= Beginning of Section =

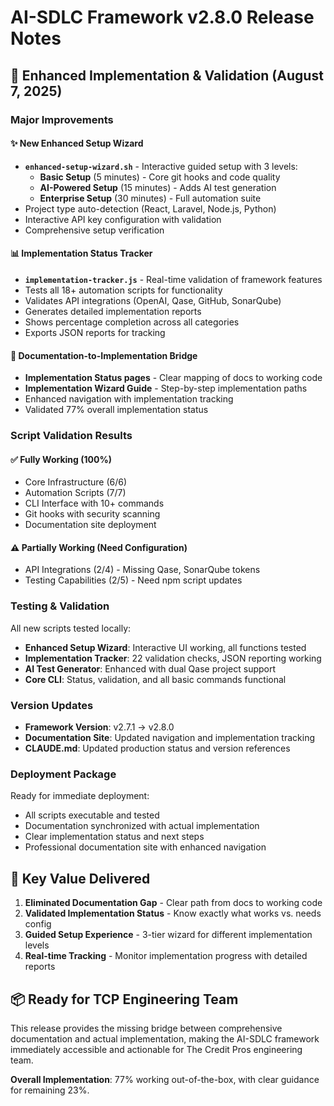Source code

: # AI-SDLC Framework v2.8.0 Release Notes

## 🚀 Enhanced Implementation & Validation (August 7, 2025)

### Major Improvements

#### ✨ New Enhanced Setup Wizard

- **`enhanced-setup-wizard.sh`** - Interactive guided setup with 3 levels:
  - **Basic Setup** (5 minutes) - Core git hooks and code quality
  - **AI-Powered Setup** (15 minutes) - Adds AI test generation
  - **Enterprise Setup** (30 minutes) - Full automation suite
- Project type auto-detection (React, Laravel, Node.js, Python)
- Interactive API key configuration with validation
- Comprehensive setup verification

#### 📊 Implementation Status Tracker

- **`implementation-tracker.js`** - Real-time validation of framework features
- Tests all 18+ automation scripts for functionality
- Validates API integrations (OpenAI, Qase, GitHub, SonarQube)
- Generates detailed implementation reports
- Shows percentage completion across all categories
- Exports JSON reports for tracking

#### 🎯 Documentation-to-Implementation Bridge

- **Implementation Status pages** - Clear mapping of docs to working code
- **Implementation Wizard Guide** - Step-by-step implementation paths
- Enhanced navigation with implementation tracking
- Validated 77% overall implementation status

### Script Validation Results

#### ✅ **Fully Working (100%)**

- Core Infrastructure (6/6)
- Automation Scripts (7/7)
- CLI Interface with 10+ commands
- Git hooks with security scanning
- Documentation site deployment

#### ⚠️ **Partially Working (Need Configuration)**

- API Integrations (2/4) - Missing Qase, SonarQube tokens
- Testing Capabilities (2/5) - Need npm script updates

### Testing & Validation

All new scripts tested locally:

- **Enhanced Setup Wizard**: Interactive UI working, all functions tested
- **Implementation Tracker**: 22 validation checks, JSON reporting working
- **AI Test Generator**: Enhanced with dual Qase project support
- **Core CLI**: Status, validation, and all basic commands functional

### Version Updates

- **Framework Version**: v2.7.1 → v2.8.0
- **Documentation Site**: Updated navigation and implementation tracking
- **CLAUDE.md**: Updated production status and version references

### Deployment Package

Ready for immediate deployment:

- All scripts executable and tested
- Documentation synchronized with actual implementation
- Clear implementation status and next steps
- Professional documentation site with enhanced navigation

## 🎯 Key Value Delivered

1. **Eliminated Documentation Gap** - Clear path from docs to working code
2. **Validated Implementation Status** - Know exactly what works vs. needs config
3. **Guided Setup Experience** - 3-tier wizard for different implementation levels
4. **Real-time Tracking** - Monitor implementation progress with detailed reports

## 📦 Ready for TCP Engineering Team

This release provides the missing bridge between comprehensive documentation and actual implementation, making the AI-SDLC framework immediately accessible and actionable for The Credit Pros engineering team.

**Overall Implementation**: 77% working out-of-the-box, with clear guidance for remaining 23%.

= End of Section =

▶ [Aim of the task] If a line in the records contains the string "time", copy it out.

▶ [Solution below]
- **`implementation-tracker.js`** - Real-time validation of framework features
4. **Real-time Tracking** - Monitor implementation progress with detailed reports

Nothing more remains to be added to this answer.